On the way up to the office, she munched on the cookie and thought about how she was going to convince her brother and sister to waive their veto rights. But first she had to find them.





Red answered his cell phone to just to make the ringing stop.

“What.”

“Well, isn’t that the sweetest of greetings?”

“Dad?” Hello wake-up call. He shifted up so his back was against the headboard and blinked at the clock on the nightstand. Three fifty-eight in the morning. Joy. “I don’t have bail money.” He did. But that wasn’t the point.

The loud barking laugh blasted the last dregs of sleep from his brain. “No bail necessary. Not this time. Though I wouldn’t mind a few thousand to get me through until—”

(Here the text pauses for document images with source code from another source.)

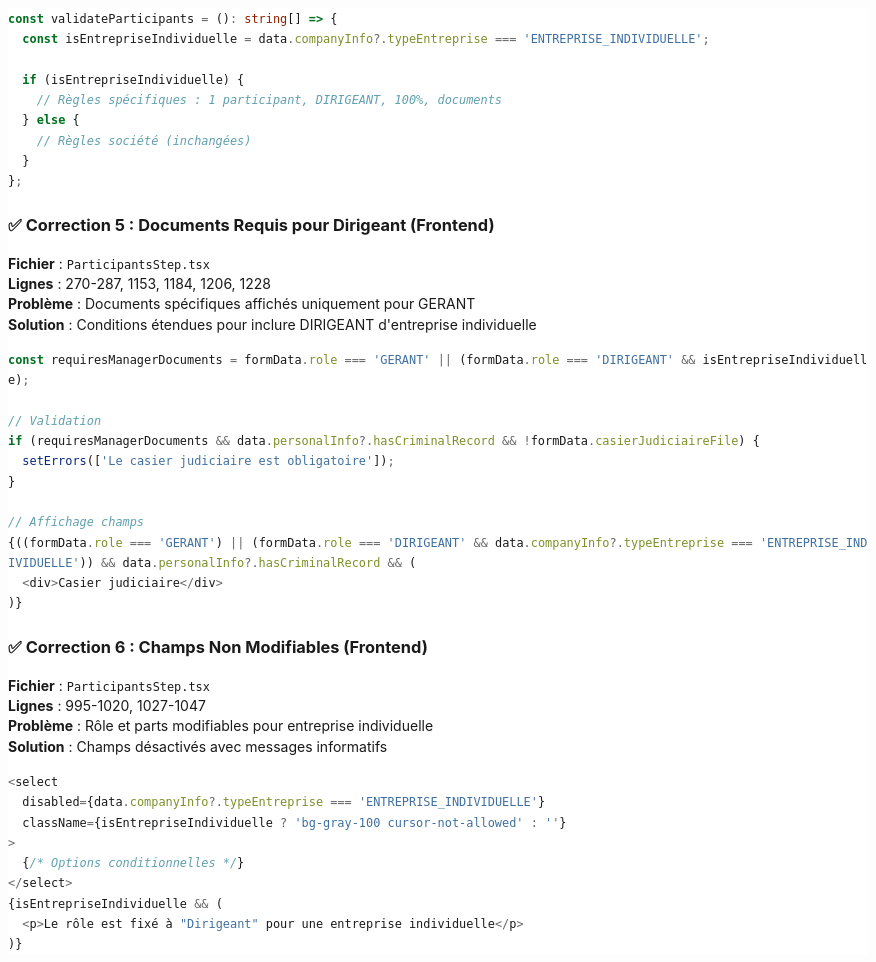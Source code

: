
 ```typescript
const validateParticipants = (): string[] => {
  const isEntrepriseIndividuelle = data.companyInfo?.typeEntreprise === 'ENTREPRISE_INDIVIDUELLE';
  
  if (isEntrepriseIndividuelle) {
    // Règles spécifiques : 1 participant, DIRIGEANT, 100%, documents
  } else {
    // Règles société (inchangées)
  }
};
```

### ✅ Correction 5 : Documents Requis pour Dirigeant (Frontend)
**Fichier** : `ParticipantsStep.tsx`  
**Lignes** : 270-287, 1153, 1184, 1206, 1228  
**Problème** : Documents spécifiques affichés uniquement pour GERANT  
**Solution** : Conditions étendues pour inclure DIRIGEANT d'entreprise individuelle

```typescript
const requiresManagerDocuments = formData.role === 'GERANT' || (formData.role === 'DIRIGEANT' && isEntrepriseIndividuelle);

// Validation
if (requiresManagerDocuments && data.personalInfo?.hasCriminalRecord && !formData.casierJudiciaireFile) {
  setErrors(['Le casier judiciaire est obligatoire']);
}

// Affichage champs
{((formData.role === 'GERANT') || (formData.role === 'DIRIGEANT' && data.companyInfo?.typeEntreprise === 'ENTREPRISE_INDIVIDUELLE')) && data.personalInfo?.hasCriminalRecord && (
  <div>Casier judiciaire</div>
)}
```

### ✅ Correction 6 : Champs Non Modifiables (Frontend)
**Fichier** : `ParticipantsStep.tsx`  
**Lignes** : 995-1020, 1027-1047  
**Problème** : Rôle et parts modifiables pour entreprise individuelle  
**Solution** : Champs désactivés avec messages informatifs

```typescript
<select
  disabled={data.companyInfo?.typeEntreprise === 'ENTREPRISE_INDIVIDUELLE'}
  className={isEntrepriseIndividuelle ? 'bg-gray-100 cursor-not-allowed' : ''}
>
  {/* Options conditionnelles */}
</select>
{isEntrepriseIndividuelle && (
  <p>Le rôle est fixé à "Dirigeant" pour une entreprise individuelle</p>
)}
```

“No.” Red was firm on this, as usual. “No money. Wait.” He sat up a little straighter. “Until what?”

“That’s what I was trying to tell you.” His father sighed the sigh of the long weary. “I’m calling about a job.”

“I don’t have a job for you.” Same old song and dance from dear ole dad.

“Son, you’re not hearing right. I mean a job for you. I’ve been working out here in Idaho on a sweet spread.”

Wonder if you bothered to mention your gambling habit to the sucker who hired you.

“Boss is pretty impressed with having Red Callahan’s old man on the payroll.”

That explained it. “I told you to stop using my name for things.” Having made a name for himself in the horse world gave him multiple advantages. But it also had its drawbacks. Somehow, his father managed to find every single one.